On Monday, FDA issued a final rule to amend FDA’s established definitions of “intended use” for drugs and devices, the primary consideration in determining whether a product is regulated for a particular use and what regulations apply.  The final rule also excludes products derived from tobacco from regulation as “tobacco products” if such products are intended for use as a drug, device, or combination product.  (We’ll be discussing the tobacco products portion of the rule in a separate post.)  While this rule could have a profound effect on marketing schemes for tobacco products, drugs, and medical devices, Congress’s passage of the Midnight Rules Relief Act could eliminate the rule before it ever takes effect.

The House of Representatives recently passed the Midnight Rules Relief Act of 2017 largely along party lines. If passed by the Senate and signed into law by President Trump, the bill would amend the Congressional Review Act (CRA) to allow Congress to group multiple regulations together and disapprove, thus overturn, them en bloc. While the CRA only requires a simple majority to pass, current law requires Congress to review regulatory resolutions of disapproval one at a time.
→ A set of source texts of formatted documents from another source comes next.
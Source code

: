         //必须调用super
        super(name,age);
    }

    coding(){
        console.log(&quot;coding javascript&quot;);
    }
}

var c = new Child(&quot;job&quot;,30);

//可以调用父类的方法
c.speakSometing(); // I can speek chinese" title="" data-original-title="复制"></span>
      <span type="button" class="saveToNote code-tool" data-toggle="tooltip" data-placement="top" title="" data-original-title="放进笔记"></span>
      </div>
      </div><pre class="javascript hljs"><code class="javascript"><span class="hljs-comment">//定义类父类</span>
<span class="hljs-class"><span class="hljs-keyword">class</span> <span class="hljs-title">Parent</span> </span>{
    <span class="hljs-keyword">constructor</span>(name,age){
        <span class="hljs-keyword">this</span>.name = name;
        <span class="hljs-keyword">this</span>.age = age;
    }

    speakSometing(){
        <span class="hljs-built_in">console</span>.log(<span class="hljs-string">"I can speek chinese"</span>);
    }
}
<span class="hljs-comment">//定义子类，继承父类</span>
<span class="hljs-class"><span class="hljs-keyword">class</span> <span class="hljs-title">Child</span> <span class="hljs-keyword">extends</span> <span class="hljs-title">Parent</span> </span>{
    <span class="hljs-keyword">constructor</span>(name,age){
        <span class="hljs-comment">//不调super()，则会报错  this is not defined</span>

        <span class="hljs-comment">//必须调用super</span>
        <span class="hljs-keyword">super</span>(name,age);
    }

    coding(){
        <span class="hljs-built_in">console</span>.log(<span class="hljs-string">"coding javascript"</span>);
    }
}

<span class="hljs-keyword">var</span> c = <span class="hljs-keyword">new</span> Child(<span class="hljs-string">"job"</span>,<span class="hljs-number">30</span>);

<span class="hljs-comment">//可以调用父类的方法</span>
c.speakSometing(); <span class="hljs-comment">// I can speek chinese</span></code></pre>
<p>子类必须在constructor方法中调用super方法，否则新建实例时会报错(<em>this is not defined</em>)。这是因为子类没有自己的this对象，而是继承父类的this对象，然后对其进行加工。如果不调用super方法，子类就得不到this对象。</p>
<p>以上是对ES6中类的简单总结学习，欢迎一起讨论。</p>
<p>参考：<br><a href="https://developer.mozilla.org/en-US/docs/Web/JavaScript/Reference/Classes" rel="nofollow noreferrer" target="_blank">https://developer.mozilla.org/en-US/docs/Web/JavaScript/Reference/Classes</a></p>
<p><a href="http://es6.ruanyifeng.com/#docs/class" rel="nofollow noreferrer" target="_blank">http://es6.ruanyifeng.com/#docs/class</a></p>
The regulations in danger of being overturned under the proposed bill would be ones submitted for congressional review within the last 60 legislative days, which in an election year covers regulations as far back as May 2016.

The House’s quick action to position itself for a potential regulatory overhaul comes on the heels of a report by the House Freedom Caucus calling for over 200 regulations to be repealed by the Congressional Review Act (CRA). House Republicans are eager to roll back regulations en masse and that enthusiasm should be taken seriously. However, the Senate 60-vote threshold remains a hurdle to passage and Senate Majority Leader Mitch McConnell has stayed quiet on this particular legislation.
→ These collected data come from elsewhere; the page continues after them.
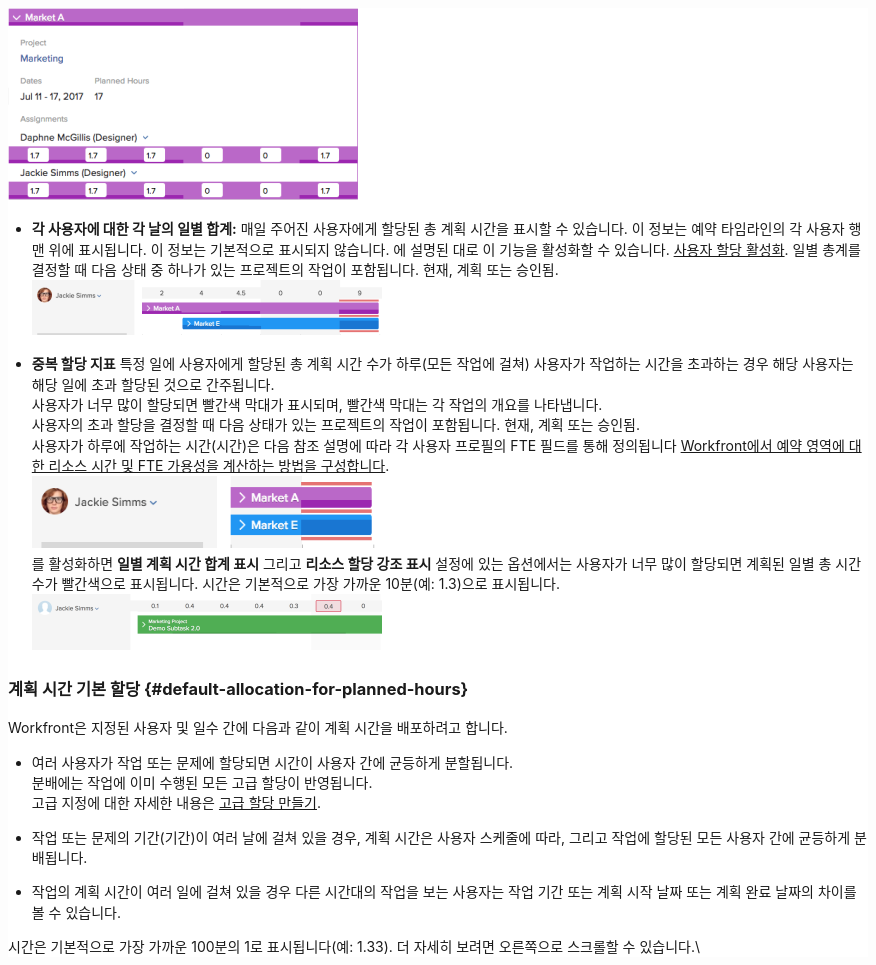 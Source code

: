    ![resource_allocation_expanded.png](assets/resource-allocation-expanded-350x192.png)

* **각 사용자에 대한 각 날의 일별 합계:** 매일 주어진 사용자에게 할당된 총 계획 시간을 표시할 수 있습니다. 이 정보는 예약 타임라인의 각 사용자 행 맨 위에 표시됩니다. 이 정보는 기본적으로 표시되지 않습니다. 에 설명된 대로 이 기능을 활성화할 수 있습니다. [사용자 할당 활성화](#enable-user-allocations). 일별 총계를 결정할 때 다음 상태 중 하나가 있는 프로젝트의 작업이 포함됩니다. 현재, 계획 또는 승인됨.\
   ![resource_daily_totals.png](assets/resource-daily-totals-350x55.png)

* **중복 할당 지표**
특정 일에 사용자에게 할당된 총 계획 시간 수가 하루(모든 작업에 걸쳐) 사용자가 작업하는 시간을 초과하는 경우 해당 사용자는 해당 일에 초과 할당된 것으로 간주됩니다.\
   사용자가 너무 많이 할당되면 빨간색 막대가 표시되며, 빨간색 막대는 각 작업의 개요를 나타냅니다.\
   사용자의 초과 할당을 결정할 때 다음 상태가 있는 프로젝트의 작업이 포함됩니다. 현재, 계획 또는 승인됨.\
   사용자가 하루에 작업하는 시간(시간)은 다음 참조 설명에 따라 각 사용자 프로필의 FTE 필드를 통해 정의됩니다 [Workfront에서 예약 영역에 대한 리소스 시간 및 FTE 가용성을 계산하는 방법을 구성합니다](../../resource-mgmt/resource-scheduling/calculate-hours-fte-scheduling-area.md).\
   ![resource_over_allocation.png](assets/resource-over-allocation-350x72.png)\
   를 활성화하면 **일별 계획 시간 합계 표시** 그리고 **리소스 할당 강조 표시** 설정에 있는 옵션에서는 사용자가 너무 많이 할당되면 계획된 일별 총 시간 수가 빨간색으로 표시됩니다. 시간은 기본적으로 가장 가까운 10분(예: 1.3)으로 표시됩니다.\
   ![RS_planning_hours_in_red_with_decimals__1_.png](assets/rs-planned-hours-in-red-with-decimals--1--350x56.png)

### 계획 시간 기본 할당 {#default-allocation-for-planned-hours}

Workfront은 지정된 사용자 및 일수 간에 다음과 같이 계획 시간을 배포하려고 합니다.

* 여러 사용자가 작업 또는 문제에 할당되면 시간이 사용자 간에 균등하게 분할됩니다.\
   분배에는 작업에 이미 수행된 모든 고급 할당이 반영됩니다.\
   고급 지정에 대한 자세한 내용은 [고급 할당 만들기](../../manage-work/tasks/assign-tasks/create-advanced-assignments.md).

* 작업 또는 문제의 기간(기간)이 여러 날에 걸쳐 있을 경우, 계획 시간은 사용자 스케줄에 따라, 그리고 작업에 할당된 모든 사용자 간에 균등하게 분배됩니다.
* 작업의 계획 시간이 여러 일에 걸쳐 있을 경우 다른 시간대의 작업을 보는 사용자는 작업 기간 또는 계획 시작 날짜 또는 계획 완료 날짜의 차이를 볼 수 있습니다.

시간은 기본적으로 가장 가까운 100분의 1로 표시됩니다(예: 1.33). 더 자세히 보려면 오른쪽으로 스크롤할 수 있습니다.\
House Republicans have decried other tobacco regulations in the past year, so we cannot rule out this rule getting extra scrutiny having been finalized in the last two weeks of the Obama Administration. Additionally, incoming Secretary of the Department for Health and Human Services Tom Price (R-GA) has opposed regulating tobacco in the past, and may support walking back this regulation so that it can be written under the new leadership of a new administration.

Congress has a lot on its plate in 2017 and it’s no certainty that it will move swiftly on disapproving large groups of regulations. That said, the House has sent early signals that it is determined to expedite the roll back process, which should begin soon after President Trump takes office.

Changes to Drug & Device Intended Use Definitions

When the proposed rule was published on September 25, 2015, it appeared that FDA was attempting to slip in a major regulatory change to the “intended use” definition applicable to drugs and devices without explanation. FDA proposed deleting the following language from 21 C.F.R. §§ 201.128, 801.4: “But if a manufacturer knows, or has knowledge of facts that would give him notice, that a drug introduced into interstate commerce by him is to be used for conditions, purposes, or uses other than the ones for which he offers it, he is required to provide adequate labeling for such a drug which accords with such other uses to which the article is to be put.”  The only explanation offered was that the “clarifying change” would “conform them regulations to how the Agency currently applies the regulations.”

The proposed amendment resulted in a number of comments asserting that, by deleting the language, FDA was relinquishing its ability to consider knowledge of off-label uses as part of an intended use determination. So, in response, FDA opted to amend the final sentence of both regulations rather than simply delete it.  The amended regulations clarify that FDA will determine intended use based on the “totality of evidence,” but not on knowledge that the product is being prescribed or used for an unapproved use (see Section IV.B-C of the preamble to the final rule).

Commenters also took the rule-making as an opportunity to attack FDA on its general policies related to the determination of intended use and off-label use of regulated products. FDA vigorously defended its established positons and provided substantive interpretations of recent court cases (such as United States v. Caronia, 703 F.3d 149 (2d Cir. 2012), and Amarin Pharma, Inc. v. FDA, 119 F. Supp. 3d 196 (S.D.N.Y. 2015)).  At the same time, FDA deflected criticism of its stance on off-label communications by citing its separate efforts to explore the issue (see our prior post on FDA’s off-label communication workshop).

Amendments Are a Win for Industry

Ultimately, the final rule snuffs out any enthusiasm that FDA had given up a significant factor affecting intended use decisions. But industry can still count the amendments as a win because they remove a major regulatory enforcement weapon that FDA has wielded against the drug and device industries since 1976.  The language of the “knowledge” provision of the intended use regulations gives the Agency freedom to punish any manufacturer for even knowing about off-label uses.  In contrast to situations in which a manufacturer affirmatively promotes a regulated product for an off-label use, FDA has only rarely invoked the “knowledge” provision as the basis of an enforcement action.

The revisions to 21 C.F.R. §§ 201.128, 801.4 provide much needed clarification of FDA’s intended use doctrine and will give drug and device manufacturers some protection against discretionary enforcement actions based on off-label uses.  Under the Midnight Rules Relief Act, Congress may eliminate this protection before it becomes effective, so industry stakeholders should consider working with their congressional representatives to preserve this final rule.